公益社団法人土木学会


平成18年度認定
網走港帽子岩ケーソンドック
網走市 竣工年:1930(昭和5)年
天然の岩盤を掘削したケーソン製作専用のドライドック。寒冷地海洋環境下のコンクリートケーソンによる築港技術を確立した。

 帽子岩ケーソンドックは、重要港湾に指定された網走港の西防波堤先端部に位置しています。天然の岩盤を掘削し、そのまま壁面に利用した構造となっています。日本ではケーソン製作専用のドックは4港しかなく希です。
 形式はドライドックで、寸法は長さ70m、幅19.5m(開口部16m)、深さ7.2m、ドック内の排水量12,000m3です。
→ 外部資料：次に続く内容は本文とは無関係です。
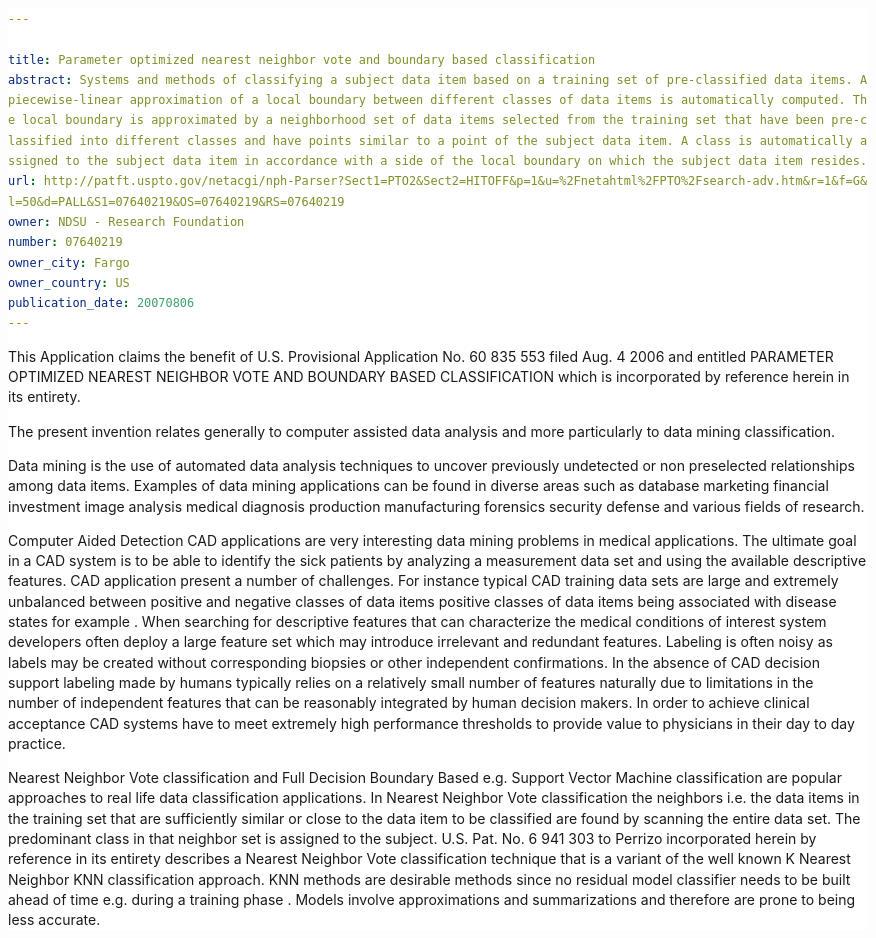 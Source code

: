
 ```yaml
---

title: Parameter optimized nearest neighbor vote and boundary based classification
abstract: Systems and methods of classifying a subject data item based on a training set of pre-classified data items. A piecewise-linear approximation of a local boundary between different classes of data items is automatically computed. The local boundary is approximated by a neighborhood set of data items selected from the training set that have been pre-classified into different classes and have points similar to a point of the subject data item. A class is automatically assigned to the subject data item in accordance with a side of the local boundary on which the subject data item resides.
url: http://patft.uspto.gov/netacgi/nph-Parser?Sect1=PTO2&Sect2=HITOFF&p=1&u=%2Fnetahtml%2FPTO%2Fsearch-adv.htm&r=1&f=G&l=50&d=PALL&S1=07640219&OS=07640219&RS=07640219
owner: NDSU - Research Foundation
number: 07640219
owner_city: Fargo
owner_country: US
publication_date: 20070806
---
```

This Application claims the benefit of U.S. Provisional Application No. 60 835 553 filed Aug. 4 2006 and entitled PARAMETER OPTIMIZED NEAREST NEIGHBOR VOTE AND BOUNDARY BASED CLASSIFICATION which is incorporated by reference herein in its entirety.

The present invention relates generally to computer assisted data analysis and more particularly to data mining classification.

Data mining is the use of automated data analysis techniques to uncover previously undetected or non preselected relationships among data items. Examples of data mining applications can be found in diverse areas such as database marketing financial investment image analysis medical diagnosis production manufacturing forensics security defense and various fields of research.

Computer Aided Detection CAD applications are very interesting data mining problems in medical applications. The ultimate goal in a CAD system is to be able to identify the sick patients by analyzing a measurement data set and using the available descriptive features. CAD application present a number of challenges. For instance typical CAD training data sets are large and extremely unbalanced between positive and negative classes of data items positive classes of data items being associated with disease states for example . When searching for descriptive features that can characterize the medical conditions of interest system developers often deploy a large feature set which may introduce irrelevant and redundant features. Labeling is often noisy as labels may be created without corresponding biopsies or other independent confirmations. In the absence of CAD decision support labeling made by humans typically relies on a relatively small number of features naturally due to limitations in the number of independent features that can be reasonably integrated by human decision makers. In order to achieve clinical acceptance CAD systems have to meet extremely high performance thresholds to provide value to physicians in their day to day practice.

Nearest Neighbor Vote classification and Full Decision Boundary Based e.g. Support Vector Machine classification are popular approaches to real life data classification applications. In Nearest Neighbor Vote classification the neighbors i.e. the data items in the training set that are sufficiently similar or close to the data item to be classified are found by scanning the entire data set. The predominant class in that neighbor set is assigned to the subject. U.S. Pat. No. 6 941 303 to Perrizo incorporated herein by reference in its entirety describes a Nearest Neighbor Vote classification technique that is a variant of the well known K Nearest Neighbor KNN classification approach. KNN methods are desirable methods since no residual model classifier needs to be built ahead of time e.g. during a training phase . Models involve approximations and summarizations and therefore are prone to being less accurate.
注水に要する時間は約4時間、排水は6時間かかります。
 着工後、11年を経て1930(昭和5)年に完成しました。完成の修築費は当時の金額で400万円(現在の数十億円以上)、延作業人員は75万人を要したとされています。



1922(大正11)年

1936(昭和11)年


現在の帽子岩ケーソンドック

現在の帽子岩ケーソンドック

※画像をクリックすることで拡大してご覧いただけます。

用語解説
ケーソン
防波堤など、水中構造物に使用されるコンクリート製または鋼製の大型の箱のこと。港湾工事や海洋工事では波や潮の流れが速い場合や、海底の支持層が比較的浅い場合によく用いられます。